Assassin’s Creed Odyssey is an open world RPG, much like origins but going all in on the genre tropes, up to and including resource and level grinding and conversation options. But along the way, Ubisoft left out those iconic elements of the Assassin’s Creed series in favour of going all in on the RPG.

It’s all about the numbers

In Assassin’s Creed, assassinations have historically been the only sure-fire way to get rid of opponents without having to engage in what could potentially be a messy encounter, especially as you’re swarmed by the would-be victims’ buddies.

Even in Assassin’s Creed Origins, where the blade’s level and your own are factors that determine whether a strike is lethal, it was only in situations where your enemy out-levelled you by a considerable margin that the assassination attempt failed.

That’s lost now in Assassin’s Creed Odyssey, where everything is about the numbers on the weapons and the bonuses you get from equipment. But even with current level equipment, skills that increase assassination damage and the new “Assassin damage” bonuses—because ranged, combat and assassinations each have their individual damage types now for some ridiculous reason—it’s still quite possible to fail assassinations against enemies of your own level, particularly against the half-a-dozen varieties of “elite” enemies, from captains, lieutenants, hoplites and so on.

Worse still is that in too many occasions I’ve attempted an assassination, failed and managed to get away from the enemy, hidden myself so thoroughly that they can’t see me looking down on them from the nearby building’s roof and yet the option to assassinate doesn’t show.
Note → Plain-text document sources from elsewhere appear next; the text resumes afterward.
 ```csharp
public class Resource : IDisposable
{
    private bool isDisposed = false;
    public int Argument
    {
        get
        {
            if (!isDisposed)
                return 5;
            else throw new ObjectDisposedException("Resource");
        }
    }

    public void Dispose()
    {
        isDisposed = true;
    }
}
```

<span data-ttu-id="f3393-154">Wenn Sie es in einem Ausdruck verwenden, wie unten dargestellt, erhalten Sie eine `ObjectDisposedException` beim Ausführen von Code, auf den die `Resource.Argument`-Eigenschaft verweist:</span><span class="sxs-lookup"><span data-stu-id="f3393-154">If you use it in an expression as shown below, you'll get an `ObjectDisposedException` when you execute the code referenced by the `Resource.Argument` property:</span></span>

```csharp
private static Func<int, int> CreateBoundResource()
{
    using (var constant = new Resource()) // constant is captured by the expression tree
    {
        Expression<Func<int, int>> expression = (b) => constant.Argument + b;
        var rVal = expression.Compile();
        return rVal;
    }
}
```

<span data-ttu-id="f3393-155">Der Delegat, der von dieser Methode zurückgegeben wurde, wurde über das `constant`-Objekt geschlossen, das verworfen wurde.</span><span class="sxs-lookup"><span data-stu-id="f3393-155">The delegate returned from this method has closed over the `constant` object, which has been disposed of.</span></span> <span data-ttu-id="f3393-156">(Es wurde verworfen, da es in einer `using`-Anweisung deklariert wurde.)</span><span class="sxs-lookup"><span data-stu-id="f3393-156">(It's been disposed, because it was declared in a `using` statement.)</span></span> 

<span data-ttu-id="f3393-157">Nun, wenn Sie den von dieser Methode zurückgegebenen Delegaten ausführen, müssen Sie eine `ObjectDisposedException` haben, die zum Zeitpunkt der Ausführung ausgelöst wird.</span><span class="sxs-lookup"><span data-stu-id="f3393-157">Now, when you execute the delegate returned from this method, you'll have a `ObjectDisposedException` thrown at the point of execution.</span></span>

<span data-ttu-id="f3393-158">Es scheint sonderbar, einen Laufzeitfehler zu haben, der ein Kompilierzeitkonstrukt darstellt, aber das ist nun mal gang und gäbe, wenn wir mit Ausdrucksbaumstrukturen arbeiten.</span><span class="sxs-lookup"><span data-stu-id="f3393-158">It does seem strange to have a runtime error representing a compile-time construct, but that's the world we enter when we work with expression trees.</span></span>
Despite being once again away from combat, Odyssey grants a form of permanent awareness to enemies, meaning your assassinations are a once per enemy thing.

Talk to me, baddie!

Assassination targets have always been important in the Assassin’s Creed series. Each target is a fully-fledged character with a complete story/quest-line where you get to meet them and like or hate them before you deliver that killing blow, which often is a nicely constructed mission where you must find a way inside their stronghold and assassinate them, either directly or creatively.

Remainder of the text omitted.